事實上,大部份的初始化工作都在這個函式內完成,do_basic_setup() 絕不簡單。

/*
 * Ok, the machine is now initialized. None of the devices
 * have been touched yet, but the CPU subsystem is up and
 * running, and memory and process management works.
 *
 * Now we can finally start doing some real work..
 */
static void __init do_basic_setup(void)
{
    cpuset_init_smp();
    usermodehelper_init();
    shmem_init();
    driver_init();           // init driver model. (kobject, kset)
    init_irq_proc();
    do_ctors();              // call constructor functions in .ctors section
    usermodehelper_enable();
    do_initcalls();          // call init functions in .initcall[0~9].init sections
    random_int_secret_init();
}
/**
 * driver_init - initialize driver model.
 *
 * Call the driver model init functions to initialize their
 * subsystems. Called early from init/main.c.
 */
void __init driver_init(void)
{
    /* These are the core pieces */
    devtmpfs_init();  // mount root node: "/"
    devices_init();
    buses_init();
    classes_init();
    firmware_init();
    hypervisor_init();

    /* These are also core pieces, but must come after the
     * core core pieces.
     */
    platform_bus_init();
    cpu_dev_init();
    memory_dev_init();
    container_dev_init();
    of_core_init();
}

kthreadd (pid=2)

kernel/kthread.c: kthreadd()

  • kthreadd 是一個核心守護線程 (daemon thread),它是所有其他核心線程的父線程。
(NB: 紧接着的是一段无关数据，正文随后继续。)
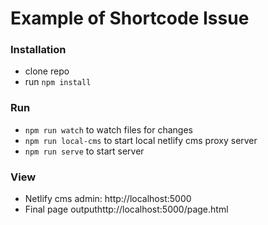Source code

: # Example of Shortcode Issue

### Installation
* clone repo
* run `npm install` 

### Run
* `npm run watch` to watch files for changes
* `npm run local-cms` to start local netlify cms proxy server
* `npm run serve` to start server

### View
* Netlify cms admin: http://localhost:5000
* Final page outputhttp://localhost:5000/page.html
它負責處理經由 kthread_create_on_node() 記錄在 kthread_create_list 的核心線程創建請求。
  • kthread_create_list 為空時,kthreadd 會將自已的狀態設為 TASK_INTERRUPTIBLE,並讓出 CPU。
struct kthread_create_info
{
    /* Information passed to kthread() from kthreadd. */
    int (*threadfn)(void *data);
    void *data;
    int node;

    /* Result passed back to kthread_create() from kthreadd. */
    struct task_struct *result;
    struct completion *done;

    struct list_head list;
};

int kthreadd(void *unused)
{
    struct task_struct *tsk = current;

    /* Setup a clean context for our children to inherit. */
    set_task_comm(tsk, "kthreadd");
    ignore_signals(tsk);
    set_cpus_allowed_ptr(tsk, cpu_all_mask);
    set_mems_allowed(node_states[N_MEMORY]);

    current->flags |= PF_NOFREEZE;

    for (;;) {
        set_current_state(TASK_INTERRUPTIBLE);
        if (list_empty(&kthread_create_list))  // if no kthread create request
            schedule();                        // yield CPU
        __set_current_state(TASK_RUNNING);

        spin_lock(&kthread_create_lock);
        while (!list_empty(&kthread_create_list)) {  // handle all kthread create requests
            struct kthread_create_info *create;

            create = list_entry(kthread_create_list.next,
                        struct kthread_create_info, list);
            list_del_init(&create->list);   // remove the entry from list
            spin_unlock(&kthread_create_lock);

            create_kthread(create);

            spin_lock(&kthread_create_lock);
        }
        spin_unlock(&kthread_create_lock);
    }

    return 0;
}

小結

本篇介紹 Linux kernel 在 start_kernel() 之後大致的流程。 在系統開機之後基本上就是一連串的初始化流程,由低階到高階,而高階的部份常常會根據各個系統不同的應用情境進行調整。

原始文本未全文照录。